The September readings of the general business conditions indexes in the New York and Philadelphia Feds surveys of manufacturing moved in different directions. However, in the end, they appear to be telling much the same story.

The New York general business conditions index recovered much of its plunge to a record low of minus 31.3 in August and rose 29.8 points to minus 1.5 in September. The Philadelphia Fed general business conditions index was 6.2 in August and lost 16.1 points to minus 9.9 in September. Both indexes have exhibited swings since April – New York more than Philadelphia. Both indexes are diffusion indexes and a measure of respondents’ perceptions of conditions. Cutting through the noise is difficult.

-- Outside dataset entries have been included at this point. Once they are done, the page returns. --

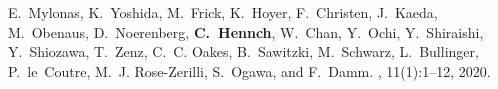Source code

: \documentclass[11pt, a4paper, roman]{moderncv}        %
\renewcommand*{\listitemsymbol}{$-$ }
\renewcommand*{\cvlistitem}[2][.1em]{%
  \cvitem[#1]{}{\listitemsymbol\begin{minipage}[t]{\listitemcolumnwidth}#2\end{minipage}}}
\renewcommand*{\bibliographyitemlabel}{[\arabic{enumiv}]}
\begin{document}




\renewcommand{\refname}{Publikationen}
\begin{thebibliography}{1}

E.~Mylonas, K.~Yoshida, M.~Frick, K.~Hoyer, F.~Christen, J.~Kaeda, M.~Obenaus,
  D.~Noerenberg, \textbf{C.~Hennch}, W.~Chan, Y.~Ochi, Y.~Shiraishi, Y.~Shiozawa,
  T.~Zenz, C.~C. Oakes, B.~Sawitzki, M.~Schwarz, L.~Bullinger, P.~le~Coutre,
  M.~J. Rose-Zerilli, S.~Ogawa, and F.~Damm.
, 11(1):1--12, 2020.

\end{thebibliography}
\end{document}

The underlying theme seems to be an uneven trend lower to modest contraction for their respective factory sectors. Both are trying to navigate their way through a period of change and risks to the outlook from global recession, persistent inflation, and rising interest rates.

The brighter side of the reports is that both surveys anticipated improvement in future manufacturing activity about six months from now. The New York survey was slightly more optimistic with an increase of 6.1 points to 8.2, its highest since 14.0 in June. The corresponding index in the Philadelphia survey was up 6.7 points to minus 3.9, its highest since 2.5 in May. Neither of these could be deemed as particularly optimistic about the near future, but worries about the harm of higher interest rates and a possible recession appear to have eased.